[Plain-text document sources]
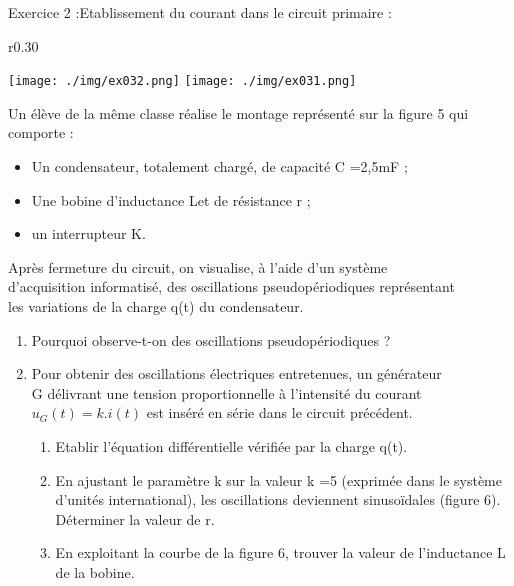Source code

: \documentclass[12pt, french]{article}
\begin{document}
\begin{Box2}{Exercice 2 :Etablissement du courant dans le circuit primaire :  }
	\begin{wrapfigure}[0]{r}{0.30\textwidth}
  \begin{center}
	  \vspace{-0.6cm}
	\texttt{[image: ./img/ex032.png]}
	\texttt{[image: ./img/ex031.png]}
  \end{center}
\end{wrapfigure}
Un élève de la même classe réalise le montage représenté sur la figure 5 qui\\ comporte :
\begin{itemize}
\item Un condensateur, totalement chargé, de capacité C =2,5mF ;
\item Une bobine d’inductance Let de résistance r ;
\item  un interrupteur K.

\end{itemize}
	Après fermeture du circuit, on visualise, à l'aide d'un
système \\d’acquisition informatisé, des oscillations
pseudopériodiques représentant\\ les variations de la
charge q(t) du condensateur.

\begin{enumerate}
\item Pourquoi observe-t-on des oscillations
pseudopériodiques ?
\item Pour obtenir des oscillations électriques entretenues, un
générateur\\ G délivrant une tension proportionnelle à l’intensité du courant\\ $u_G(t)=k.i(t)$ est inséré en série
dans le circuit précédent.
\begin{enumerate}

\item  Etablir l’équation différentielle vérifiée par la charge q(t).
\item En ajustant le paramètre k sur la valeur k =5 (exprimée dans le système d’unités international), les
oscillations deviennent sinusoïdales (figure 6). Déterminer la valeur de r.
\item En exploitant la courbe de la figure 6, trouver la valeur de l’inductance L de la bobine.

\end{enumerate}

\end{enumerate}
\begin{center}
\end{center}

\end{Box2}
\end{document}
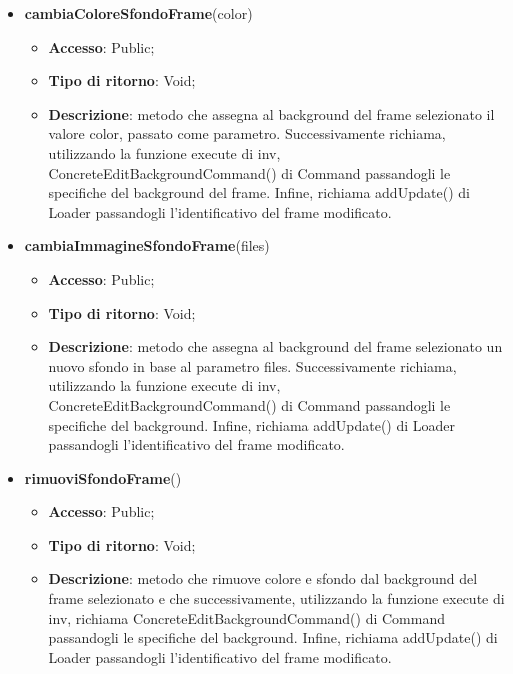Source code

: {{\begin{itemize}
\begin{itemize}
				\item \textbf{Descrizione}: metodo che viene richiamato solo in seguito ad una operazione di undo/redo e che per questo, si occupa solamente di aggiornare il background del frame spec.id nella view.
			\end{itemize}
			\item \textbf{cambiaColoreSfondoFrame}(color)
			\begin{itemize}
				\item \textbf{Accesso}: Public;
				\item \textbf{Tipo di ritorno}: Void;
				\item \textbf{Descrizione}: metodo che assegna al background del frame selezionato il valore color, passato come parametro. Successivamente richiama, utilizzando la funzione execute di inv, ConcreteEditBackgroundCommand() di Command passandogli le specifiche del background del frame. Infine, richiama addUpdate() di Loader passandogli l'identificativo del frame modificato.
			\end{itemize}
			\item \textbf{cambiaImmagineSfondoFrame}(files)
			\begin{itemize}
				\item \textbf{Accesso}: Public;
				\item \textbf{Tipo di ritorno}: Void;
				\item \textbf{Descrizione}: metodo che assegna al background del frame selezionato un nuovo sfondo in base al parametro files. Successivamente richiama, utilizzando la funzione execute di inv, ConcreteEditBackgroundCommand() di Command passandogli le specifiche del background. Infine, richiama addUpdate() di Loader passandogli l'identificativo del frame modificato.
			\end{itemize}
			\item \textbf{rimuoviSfondoFrame}()
			\begin{itemize}
				\item \textbf{Accesso}: Public;
				\item \textbf{Tipo di ritorno}: Void;
				\item \textbf{Descrizione}: metodo che rimuove colore e sfondo dal background del frame selezionato e che successivamente, utilizzando la funzione execute di inv, richiama ConcreteEditBackgroundCommand() di Command passandogli le specifiche del background. Infine, richiama addUpdate() di Loader passandogli l'identificativo del frame modificato.
			\end{itemize}

\end{itemize}}}
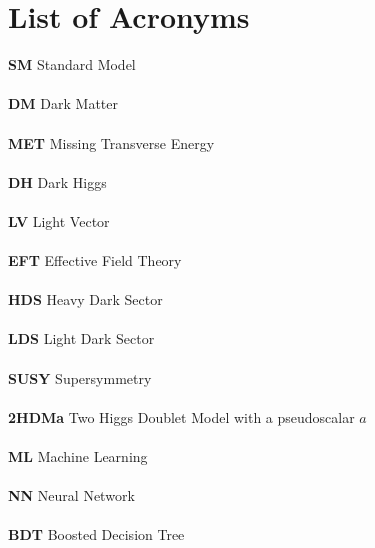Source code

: \documentclass[12pt, a4paper]{book}
\begin{document}

\newpage
\chapter*{List of Acronyms}
\textbf{SM} Standard Model\\\\
\textbf{DM} Dark Matter\\\\
\textbf{MET} Missing Transverse Energy\\\\
\textbf{DH} Dark Higgs\\\\
\textbf{LV} Light Vector\\\\
\textbf{EFT} Effective Field Theory\\\\
\textbf{HDS} Heavy Dark Sector\\\\
\textbf{LDS} Light Dark Sector\\\\
\textbf{SUSY} Supersymmetry\\\\
\textbf{2HDMa} Two Higgs Doublet Model with a pseudoscalar $a$\\\\
\textbf{ML} Machine Learning\\\\
\textbf{NN} Neural Network\\\\
\textbf{BDT} Boosted Decision Tree\\\\
\end{document}
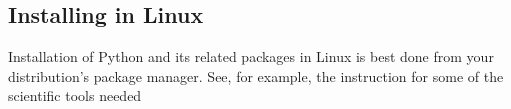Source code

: %
%
%
%
%
%
%
%
%
%
%
% 
%
%
%

%
%
%
%

\subsection{Installing in Linux}

Installation of Python and its related packages in Linux is best done from your
distribution's package manager. See, for example, the instruction for some of the
scientific tools needed 

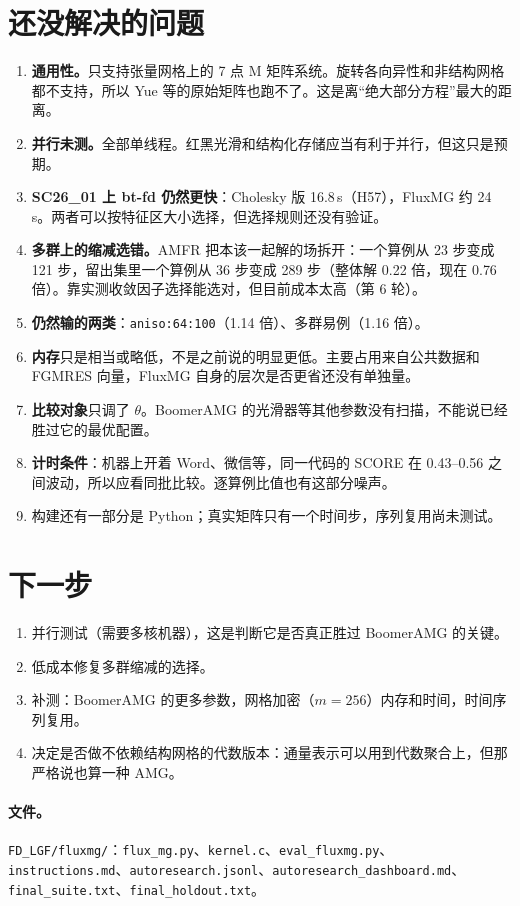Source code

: \documentclass[11pt,a4paper]{ctexart}
\begin{document}
\section{还没解决的问题}
\begin{enumerate}
\item \textbf{通用性。}只支持张量网格上的 7 点 M 矩阵系统。旋转各向异性和非结构网格都不支持，所以 Yue 等的原始矩阵也跑不了。这是离“绝大部分方程”最大的距离。
\item \textbf{并行未测。}全部单线程。红黑光滑和结构化存储应当有利于并行，但这只是预期。
\item \textbf{SC26\_01 上 bt-fd 仍然更快}：Cholesky 版 16.8\,s（H57），FluxMG 约 24\,s。两者可以按特征区大小选择，但选择规则还没有验证。
\item \textbf{多群上的缩减选错。}AMFR 把本该一起解的场拆开：一个算例从 23 步变成 121 步，留出集里一个算例从 36 步变成 289 步（整体解 0.22 倍，现在 0.76 倍）。靠实测收敛因子选择能选对，但目前成本太高（第 6 轮）。
\item \textbf{仍然输的两类}：\texttt{aniso:64:100}（1.14 倍）、多群易例（1.16 倍）。
\item \textbf{内存}只是相当或略低，不是之前说的明显更低。主要占用来自公共数据和 FGMRES 向量，FluxMG 自身的层次是否更省还没有单独量。
\item \textbf{比较对象}只调了 $\theta$。BoomerAMG 的光滑器等其他参数没有扫描，不能说已经胜过它的最优配置。
\item \textbf{计时条件}：机器上开着 Word、微信等，同一代码的 SCORE 在 0.43--0.56 之间波动，所以应看同批比较。逐算例比值也有这部分噪声。
\item 构建还有一部分是 Python；真实矩阵只有一个时间步，序列复用尚未测试。
\end{enumerate}

\section{下一步}
\begin{enumerate}
\item 并行测试（需要多核机器），这是判断它是否真正胜过 BoomerAMG 的关键。
\item 低成本修复多群缩减的选择。
\item 补测：BoomerAMG 的更多参数，网格加密（$m=256$）内存和时间，时间序列复用。
\item 决定是否做不依赖结构网格的代数版本：通量表示可以用到代数聚合上，但那严格说也算一种 AMG。
\end{enumerate}

\paragraph{文件。}\sloppy\texttt{FD\_LGF/fluxmg/}：\texttt{flux\_mg.py}、\texttt{kernel.c}、\texttt{eval\_fluxmg.py}、\texttt{instructions.md}、\texttt{autoresearch.jsonl}、\texttt{autoresearch\_dashboard.md}、\texttt{final\_suite.txt}、\texttt{final\_holdout.txt}。
\end{document}
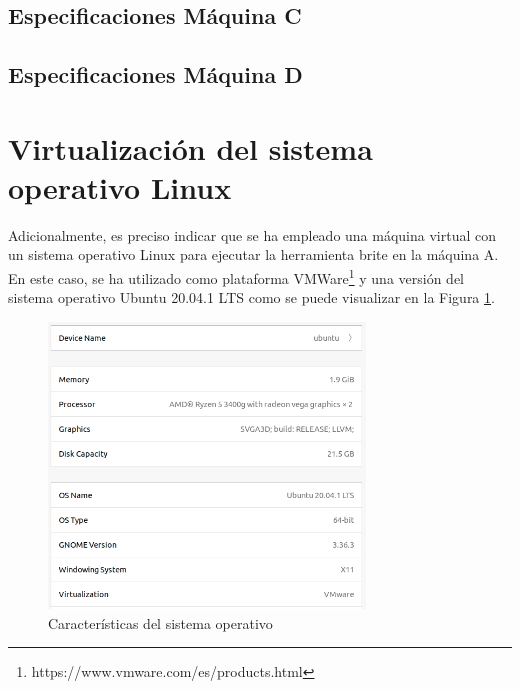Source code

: \subsection{Especificaciones Máquina C}

\subsection{Especificaciones Máquina D}





\section{Virtualización del sistema operativo Linux}
Adicionalmente, es preciso indicar que se ha empleado una máquina virtual con un sistema operativo Linux para ejecutar la herramienta \gls{brite} en la máquina A. En este caso, se ha utilizado como plataforma VMWare\footnote{https://www.vmware.com/es/products.html} y una versión del sistema operativo Ubuntu 20.04.1 LTS como se puede visualizar en la Figura \ref{fig:ubuntu}.

\begin{figure}[h!]
    \centering
    \includegraphics[width=0.75\textwidth]{img/anexos/ubuntu.PNG}
    \caption{Características del sistema operativo}
    \label{fig:ubuntu}
\end{figure}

## [PROBLEM TO SOLVE]
Copy each line of the records precisely and drop any images they hold.

## [ANSWER FOR THIS EXERCISE]
Source code

: \documentclass[12pt, french]{article}
\begin{document}
\begin{Box2}{Exercice 2 :Etablissement du courant dans le circuit primaire :  }
	\begin{wrapfigure}[0]{r}{0.30\textwidth}
  \begin{center}
	  \vspace{-0.6cm}
	\texttt{[image: ./img/ex032.png]}
	\texttt{[image: ./img/ex031.png]}
  \end{center}
\end{wrapfigure}
Un élève de la même classe réalise le montage représenté sur la figure 5 qui\\ comporte :
\begin{itemize}
\item Un condensateur, totalement chargé, de capacité C =2,5mF ;
\item Une bobine d’inductance Let de résistance r ;
\item  un interrupteur K.

\end{itemize}
	Après fermeture du circuit, on visualise, à l'aide d'un
système \\d’acquisition informatisé, des oscillations
pseudopériodiques représentant\\ les variations de la
charge q(t) du condensateur.

\begin{enumerate}
\item Pourquoi observe-t-on des oscillations
pseudopériodiques ?
\item Pour obtenir des oscillations électriques entretenues, un
générateur\\ G délivrant une tension proportionnelle à l’intensité du courant\\ $u_G(t)=k.i(t)$ est inséré en série
dans le circuit précédent.
\begin{enumerate}

\item  Etablir l’équation différentielle vérifiée par la charge q(t).
\item En ajustant le paramètre k sur la valeur k =5 (exprimée dans le système d’unités international), les
oscillations deviennent sinusoïdales (figure 6). Déterminer la valeur de r.
\item En exploitant la courbe de la figure 6, trouver la valeur de l’inductance L de la bobine.

\end{enumerate}

\end{enumerate}
\begin{center}
\end{center}

\end{Box2}
\end{document}
Source code

: {{\begin{itemize}
\begin{itemize}
				\item \textbf{Descrizione}: metodo che viene richiamato solo in seguito ad una operazione di undo/redo e che per questo, si occupa solamente di aggiornare il background del frame spec.id nella view.
			\end{itemize}
			\item \textbf{cambiaColoreSfondoFrame}(color)
			\begin{itemize}
				\item \textbf{Accesso}: Public;
				\item \textbf{Tipo di ritorno}: Void;
				\item \textbf{Descrizione}: metodo che assegna al background del frame selezionato il valore color, passato come parametro. Successivamente richiama, utilizzando la funzione execute di inv, ConcreteEditBackgroundCommand() di Command passandogli le specifiche del background del frame. Infine, richiama addUpdate() di Loader passandogli l'identificativo del frame modificato.
			\end{itemize}
			\item \textbf{cambiaImmagineSfondoFrame}(files)
			\begin{itemize}
				\item \textbf{Accesso}: Public;
				\item \textbf{Tipo di ritorno}: Void;
				\item \textbf{Descrizione}: metodo che assegna al background del frame selezionato un nuovo sfondo in base al parametro files. Successivamente richiama, utilizzando la funzione execute di inv, ConcreteEditBackgroundCommand() di Command passandogli le specifiche del background. Infine, richiama addUpdate() di Loader passandogli l'identificativo del frame modificato.
			\end{itemize}
			\item \textbf{rimuoviSfondoFrame}()
			\begin{itemize}
				\item \textbf{Accesso}: Public;
				\item \textbf{Tipo di ritorno}: Void;
				\item \textbf{Descrizione}: metodo che rimuove colore e sfondo dal background del frame selezionato e che successivamente, utilizzando la funzione execute di inv, richiama ConcreteEditBackgroundCommand() di Command passandogli le specifiche del background. Infine, richiama addUpdate() di Loader passandogli l'identificativo del frame modificato.
			\end{itemize}

\end{itemize}}}
Source code

: \documentclass[12pt, a4paper]{book}
\begin{document}

\newpage
\chapter*{List of Acronyms}
\textbf{SM} Standard Model\\\\
\textbf{DM} Dark Matter\\\\
\textbf{MET} Missing Transverse Energy\\\\
\textbf{DH} Dark Higgs\\\\
\textbf{LV} Light Vector\\\\
\textbf{EFT} Effective Field Theory\\\\
\textbf{HDS} Heavy Dark Sector\\\\
\textbf{LDS} Light Dark Sector\\\\
\textbf{SUSY} Supersymmetry\\\\
\textbf{2HDMa} Two Higgs Doublet Model with a pseudoscalar $a$\\\\
\textbf{ML} Machine Learning\\\\
\textbf{NN} Neural Network\\\\
\textbf{BDT} Boosted Decision Tree\\\\
\end{document}
Source code

: %
%
%
%
%
%
%
%
%
%
%
% 
%
%
%

%
%
%
%

\subsection{Installing in Linux}

Installation of Python and its related packages in Linux is best done from your
distribution's package manager. See, for example, the instruction for some of the
scientific tools needed 

Source code

: \documentclass[11pt,a4paper]{ctexart}
\begin{document}
\section{还没解决的问题}
\begin{enumerate}
\item \textbf{通用性。}只支持张量网格上的 7 点 M 矩阵系统。旋转各向异性和非结构网格都不支持，所以 Yue 等的原始矩阵也跑不了。这是离“绝大部分方程”最大的距离。
\item \textbf{并行未测。}全部单线程。红黑光滑和结构化存储应当有利于并行，但这只是预期。
\item \textbf{SC26\_01 上 bt-fd 仍然更快}：Cholesky 版 16.8\,s（H57），FluxMG 约 24\,s。两者可以按特征区大小选择，但选择规则还没有验证。
\item \textbf{多群上的缩减选错。}AMFR 把本该一起解的场拆开：一个算例从 23 步变成 121 步，留出集里一个算例从 36 步变成 289 步（整体解 0.22 倍，现在 0.76 倍）。靠实测收敛因子选择能选对，但目前成本太高（第 6 轮）。
\item \textbf{仍然输的两类}：\texttt{aniso:64:100}（1.14 倍）、多群易例（1.16 倍）。
\item \textbf{内存}只是相当或略低，不是之前说的明显更低。主要占用来自公共数据和 FGMRES 向量，FluxMG 自身的层次是否更省还没有单独量。
\item \textbf{比较对象}只调了 $\theta$。BoomerAMG 的光滑器等其他参数没有扫描，不能说已经胜过它的最优配置。
\item \textbf{计时条件}：机器上开着 Word、微信等，同一代码的 SCORE 在 0.43--0.56 之间波动，所以应看同批比较。逐算例比值也有这部分噪声。
\item 构建还有一部分是 Python；真实矩阵只有一个时间步，序列复用尚未测试。
\end{enumerate}

\section{下一步}
\begin{enumerate}
\item 并行测试（需要多核机器），这是判断它是否真正胜过 BoomerAMG 的关键。
\item 低成本修复多群缩减的选择。
\item 补测：BoomerAMG 的更多参数，网格加密（$m=256$）内存和时间，时间序列复用。
\item 决定是否做不依赖结构网格的代数版本：通量表示可以用到代数聚合上，但那严格说也算一种 AMG。
\end{enumerate}

\paragraph{文件。}\sloppy\texttt{FD\_LGF/fluxmg/}：\texttt{flux\_mg.py}、\texttt{kernel.c}、\texttt{eval\_fluxmg.py}、\texttt{instructions.md}、\texttt{autoresearch.jsonl}、\texttt{autoresearch\_dashboard.md}、\texttt{final\_suite.txt}、\texttt{final\_holdout.txt}。
\end{document}
Source code

: \subsection{Especificaciones Máquina C}

\subsection{Especificaciones Máquina D}





\section{Virtualización del sistema operativo Linux}
Adicionalmente, es preciso indicar que se ha empleado una máquina virtual con un sistema operativo Linux para ejecutar la herramienta \gls{brite} en la máquina A. En este caso, se ha utilizado como plataforma VMWare\footnote{https://www.vmware.com/es/products.html} y una versión del sistema operativo Ubuntu 20.04.1 LTS como se puede visualizar en la Figura \ref{fig:ubuntu}.

\begin{figure}[h!]
    \centering
    \includegraphics[width=0.75\textwidth]{img/anexos/ubuntu.PNG}
    \caption{Características del sistema operativo}
    \label{fig:ubuntu}
\end{figure}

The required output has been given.